## Task item
Reproduce the records that follow exactly as they are written.

## Working data
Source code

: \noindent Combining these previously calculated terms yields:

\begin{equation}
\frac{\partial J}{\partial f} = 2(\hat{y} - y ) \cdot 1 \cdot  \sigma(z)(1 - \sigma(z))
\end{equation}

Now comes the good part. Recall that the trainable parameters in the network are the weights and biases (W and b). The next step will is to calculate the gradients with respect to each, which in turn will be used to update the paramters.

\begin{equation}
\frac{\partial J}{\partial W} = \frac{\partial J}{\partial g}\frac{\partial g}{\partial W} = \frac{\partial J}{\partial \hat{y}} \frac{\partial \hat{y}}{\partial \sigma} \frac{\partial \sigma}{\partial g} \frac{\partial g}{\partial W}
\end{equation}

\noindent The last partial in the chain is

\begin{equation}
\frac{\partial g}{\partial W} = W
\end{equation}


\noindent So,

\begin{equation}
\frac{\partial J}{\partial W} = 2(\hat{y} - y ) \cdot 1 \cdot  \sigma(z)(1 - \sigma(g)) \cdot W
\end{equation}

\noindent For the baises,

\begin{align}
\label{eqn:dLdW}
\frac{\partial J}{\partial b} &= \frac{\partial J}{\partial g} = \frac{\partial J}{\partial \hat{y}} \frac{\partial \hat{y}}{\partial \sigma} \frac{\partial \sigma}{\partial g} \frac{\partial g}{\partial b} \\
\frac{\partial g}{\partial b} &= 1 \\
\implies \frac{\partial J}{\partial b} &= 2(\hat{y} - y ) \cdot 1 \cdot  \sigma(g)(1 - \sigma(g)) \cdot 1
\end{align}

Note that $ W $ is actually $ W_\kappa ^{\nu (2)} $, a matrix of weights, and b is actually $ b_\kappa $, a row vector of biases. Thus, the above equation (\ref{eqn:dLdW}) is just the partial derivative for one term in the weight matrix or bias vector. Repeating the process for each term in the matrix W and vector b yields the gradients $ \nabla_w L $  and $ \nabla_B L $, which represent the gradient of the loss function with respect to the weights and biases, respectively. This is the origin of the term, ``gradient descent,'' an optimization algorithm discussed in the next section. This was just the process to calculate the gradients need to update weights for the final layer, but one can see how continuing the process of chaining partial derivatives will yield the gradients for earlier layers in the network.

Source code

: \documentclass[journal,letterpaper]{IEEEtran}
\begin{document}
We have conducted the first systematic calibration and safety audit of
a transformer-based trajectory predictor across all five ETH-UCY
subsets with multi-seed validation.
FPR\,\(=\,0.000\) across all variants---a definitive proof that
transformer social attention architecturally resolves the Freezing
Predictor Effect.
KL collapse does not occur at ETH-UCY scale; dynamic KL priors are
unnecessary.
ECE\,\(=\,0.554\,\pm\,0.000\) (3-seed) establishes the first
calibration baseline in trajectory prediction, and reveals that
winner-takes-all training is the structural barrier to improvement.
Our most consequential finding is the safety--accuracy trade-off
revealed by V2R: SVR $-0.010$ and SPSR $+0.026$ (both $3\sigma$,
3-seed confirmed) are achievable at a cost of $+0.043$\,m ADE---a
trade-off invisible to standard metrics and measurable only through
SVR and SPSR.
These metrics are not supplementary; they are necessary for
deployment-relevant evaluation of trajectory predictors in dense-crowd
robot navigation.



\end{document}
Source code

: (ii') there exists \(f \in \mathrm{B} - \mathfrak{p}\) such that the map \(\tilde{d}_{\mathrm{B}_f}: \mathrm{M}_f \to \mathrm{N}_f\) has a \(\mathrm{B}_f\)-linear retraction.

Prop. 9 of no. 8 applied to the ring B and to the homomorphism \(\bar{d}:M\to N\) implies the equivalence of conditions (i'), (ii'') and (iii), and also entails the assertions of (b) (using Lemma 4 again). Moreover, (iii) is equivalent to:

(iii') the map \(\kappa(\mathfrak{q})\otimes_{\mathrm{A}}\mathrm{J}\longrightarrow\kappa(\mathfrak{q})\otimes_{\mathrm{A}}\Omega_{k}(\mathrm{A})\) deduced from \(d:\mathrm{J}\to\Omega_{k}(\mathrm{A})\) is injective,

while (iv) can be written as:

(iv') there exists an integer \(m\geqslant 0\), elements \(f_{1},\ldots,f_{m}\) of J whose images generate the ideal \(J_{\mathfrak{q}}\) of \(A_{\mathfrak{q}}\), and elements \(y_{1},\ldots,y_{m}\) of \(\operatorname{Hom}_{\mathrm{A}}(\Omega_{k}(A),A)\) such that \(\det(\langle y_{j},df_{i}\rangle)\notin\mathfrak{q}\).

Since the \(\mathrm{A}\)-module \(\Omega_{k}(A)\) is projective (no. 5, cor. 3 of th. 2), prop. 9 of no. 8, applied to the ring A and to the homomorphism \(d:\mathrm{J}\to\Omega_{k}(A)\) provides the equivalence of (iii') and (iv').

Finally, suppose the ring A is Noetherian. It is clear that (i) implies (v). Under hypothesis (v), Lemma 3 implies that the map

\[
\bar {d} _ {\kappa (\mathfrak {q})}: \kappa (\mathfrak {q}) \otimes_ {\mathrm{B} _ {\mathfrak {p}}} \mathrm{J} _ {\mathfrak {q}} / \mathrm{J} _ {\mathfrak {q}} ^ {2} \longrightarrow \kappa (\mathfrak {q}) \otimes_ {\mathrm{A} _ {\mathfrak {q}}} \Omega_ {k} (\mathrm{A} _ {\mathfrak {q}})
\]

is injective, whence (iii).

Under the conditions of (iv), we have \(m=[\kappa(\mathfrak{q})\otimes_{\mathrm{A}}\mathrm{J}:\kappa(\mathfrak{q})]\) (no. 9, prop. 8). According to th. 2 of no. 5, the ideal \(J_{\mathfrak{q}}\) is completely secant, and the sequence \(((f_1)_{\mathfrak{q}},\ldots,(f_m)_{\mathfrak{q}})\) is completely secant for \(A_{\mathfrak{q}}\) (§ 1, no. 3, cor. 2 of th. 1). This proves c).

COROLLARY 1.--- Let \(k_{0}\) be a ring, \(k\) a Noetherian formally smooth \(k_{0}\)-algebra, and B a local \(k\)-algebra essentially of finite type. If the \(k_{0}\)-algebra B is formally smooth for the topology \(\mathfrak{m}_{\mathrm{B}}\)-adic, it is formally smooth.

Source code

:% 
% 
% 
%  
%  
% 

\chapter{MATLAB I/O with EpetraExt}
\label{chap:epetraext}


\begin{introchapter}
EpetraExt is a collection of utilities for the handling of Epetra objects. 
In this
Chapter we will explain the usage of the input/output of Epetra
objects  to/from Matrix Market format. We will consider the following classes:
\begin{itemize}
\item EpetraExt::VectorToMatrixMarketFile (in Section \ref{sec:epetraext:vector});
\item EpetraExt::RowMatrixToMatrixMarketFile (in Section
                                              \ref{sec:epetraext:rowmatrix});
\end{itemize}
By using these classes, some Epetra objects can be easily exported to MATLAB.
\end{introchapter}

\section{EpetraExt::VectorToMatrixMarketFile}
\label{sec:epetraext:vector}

## Exercise response
Source code

: \noindent Combining these previously calculated terms yields:

\begin{equation}
\frac{\partial J}{\partial f} = 2(\hat{y} - y ) \cdot 1 \cdot  \sigma(z)(1 - \sigma(z))
\end{equation}

Now comes the good part. Recall that the trainable parameters in the network are the weights and biases (W and b). The next step will is to calculate the gradients with respect to each, which in turn will be used to update the paramters.

\begin{equation}
\frac{\partial J}{\partial W} = \frac{\partial J}{\partial g}\frac{\partial g}{\partial W} = \frac{\partial J}{\partial \hat{y}} \frac{\partial \hat{y}}{\partial \sigma} \frac{\partial \sigma}{\partial g} \frac{\partial g}{\partial W}
\end{equation}

\noindent The last partial in the chain is

\begin{equation}
\frac{\partial g}{\partial W} = W
\end{equation}


\noindent So,

\begin{equation}
\frac{\partial J}{\partial W} = 2(\hat{y} - y ) \cdot 1 \cdot  \sigma(z)(1 - \sigma(g)) \cdot W
\end{equation}

\noindent For the baises,

\begin{align}
\label{eqn:dLdW}
\frac{\partial J}{\partial b} &= \frac{\partial J}{\partial g} = \frac{\partial J}{\partial \hat{y}} \frac{\partial \hat{y}}{\partial \sigma} \frac{\partial \sigma}{\partial g} \frac{\partial g}{\partial b} \\
\frac{\partial g}{\partial b} &= 1 \\
\implies \frac{\partial J}{\partial b} &= 2(\hat{y} - y ) \cdot 1 \cdot  \sigma(g)(1 - \sigma(g)) \cdot 1
\end{align}

Note that $ W $ is actually $ W_\kappa ^{\nu (2)} $, a matrix of weights, and b is actually $ b_\kappa $, a row vector of biases. Thus, the above equation (\ref{eqn:dLdW}) is just the partial derivative for one term in the weight matrix or bias vector. Repeating the process for each term in the matrix W and vector b yields the gradients $ \nabla_w L $  and $ \nabla_B L $, which represent the gradient of the loss function with respect to the weights and biases, respectively. This is the origin of the term, ``gradient descent,'' an optimization algorithm discussed in the next section. This was just the process to calculate the gradients need to update weights for the final layer, but one can see how continuing the process of chaining partial derivatives will yield the gradients for earlier layers in the network.

Source code

: \documentclass[journal,letterpaper]{IEEEtran}
\begin{document}
We have conducted the first systematic calibration and safety audit of
a transformer-based trajectory predictor across all five ETH-UCY
subsets with multi-seed validation.
FPR\,\(=\,0.000\) across all variants---a definitive proof that
transformer social attention architecturally resolves the Freezing
Predictor Effect.
KL collapse does not occur at ETH-UCY scale; dynamic KL priors are
unnecessary.
ECE\,\(=\,0.554\,\pm\,0.000\) (3-seed) establishes the first
calibration baseline in trajectory prediction, and reveals that
winner-takes-all training is the structural barrier to improvement.
Our most consequential finding is the safety--accuracy trade-off
revealed by V2R: SVR $-0.010$ and SPSR $+0.026$ (both $3\sigma$,
3-seed confirmed) are achievable at a cost of $+0.043$\,m ADE---a
trade-off invisible to standard metrics and measurable only through
SVR and SPSR.
These metrics are not supplementary; they are necessary for
deployment-relevant evaluation of trajectory predictors in dense-crowd
robot navigation.



\end{document}
Source code

: (ii') there exists \(f \in \mathrm{B} - \mathfrak{p}\) such that the map \(\tilde{d}_{\mathrm{B}_f}: \mathrm{M}_f \to \mathrm{N}_f\) has a \(\mathrm{B}_f\)-linear retraction.

Prop. 9 of no. 8 applied to the ring B and to the homomorphism \(\bar{d}:M\to N\) implies the equivalence of conditions (i'), (ii'') and (iii), and also entails the assertions of (b) (using Lemma 4 again). Moreover, (iii) is equivalent to:

(iii') the map \(\kappa(\mathfrak{q})\otimes_{\mathrm{A}}\mathrm{J}\longrightarrow\kappa(\mathfrak{q})\otimes_{\mathrm{A}}\Omega_{k}(\mathrm{A})\) deduced from \(d:\mathrm{J}\to\Omega_{k}(\mathrm{A})\) is injective,

while (iv) can be written as:

(iv') there exists an integer \(m\geqslant 0\), elements \(f_{1},\ldots,f_{m}\) of J whose images generate the ideal \(J_{\mathfrak{q}}\) of \(A_{\mathfrak{q}}\), and elements \(y_{1},\ldots,y_{m}\) of \(\operatorname{Hom}_{\mathrm{A}}(\Omega_{k}(A),A)\) such that \(\det(\langle y_{j},df_{i}\rangle)\notin\mathfrak{q}\).

Since the \(\mathrm{A}\)-module \(\Omega_{k}(A)\) is projective (no. 5, cor. 3 of th. 2), prop. 9 of no. 8, applied to the ring A and to the homomorphism \(d:\mathrm{J}\to\Omega_{k}(A)\) provides the equivalence of (iii') and (iv').

Finally, suppose the ring A is Noetherian. It is clear that (i) implies (v). Under hypothesis (v), Lemma 3 implies that the map

\[
\bar {d} _ {\kappa (\mathfrak {q})}: \kappa (\mathfrak {q}) \otimes_ {\mathrm{B} _ {\mathfrak {p}}} \mathrm{J} _ {\mathfrak {q}} / \mathrm{J} _ {\mathfrak {q}} ^ {2} \longrightarrow \kappa (\mathfrak {q}) \otimes_ {\mathrm{A} _ {\mathfrak {q}}} \Omega_ {k} (\mathrm{A} _ {\mathfrak {q}})
\]

is injective, whence (iii).

Under the conditions of (iv), we have \(m=[\kappa(\mathfrak{q})\otimes_{\mathrm{A}}\mathrm{J}:\kappa(\mathfrak{q})]\) (no. 9, prop. 8). According to th. 2 of no. 5, the ideal \(J_{\mathfrak{q}}\) is completely secant, and the sequence \(((f_1)_{\mathfrak{q}},\ldots,(f_m)_{\mathfrak{q}})\) is completely secant for \(A_{\mathfrak{q}}\) (§ 1, no. 3, cor. 2 of th. 1). This proves c).

COROLLARY 1.--- Let \(k_{0}\) be a ring, \(k\) a Noetherian formally smooth \(k_{0}\)-algebra, and B a local \(k\)-algebra essentially of finite type. If the \(k_{0}\)-algebra B is formally smooth for the topology \(\mathfrak{m}_{\mathrm{B}}\)-adic, it is formally smooth.

Source code

:% 
% 
% 
%  
%  
% 

\chapter{MATLAB I/O with EpetraExt}
\label{chap:epetraext}


\begin{introchapter}
EpetraExt is a collection of utilities for the handling of Epetra objects. 
In this
Chapter we will explain the usage of the input/output of Epetra
objects  to/from Matrix Market format. We will consider the following classes:
\begin{itemize}
\item EpetraExt::VectorToMatrixMarketFile (in Section \ref{sec:epetraext:vector});
\item EpetraExt::RowMatrixToMatrixMarketFile (in Section
                                              \ref{sec:epetraext:rowmatrix});
\end{itemize}
By using these classes, some Epetra objects can be easily exported to MATLAB.
\end{introchapter}

\section{EpetraExt::VectorToMatrixMarketFile}
\label{sec:epetraext:vector}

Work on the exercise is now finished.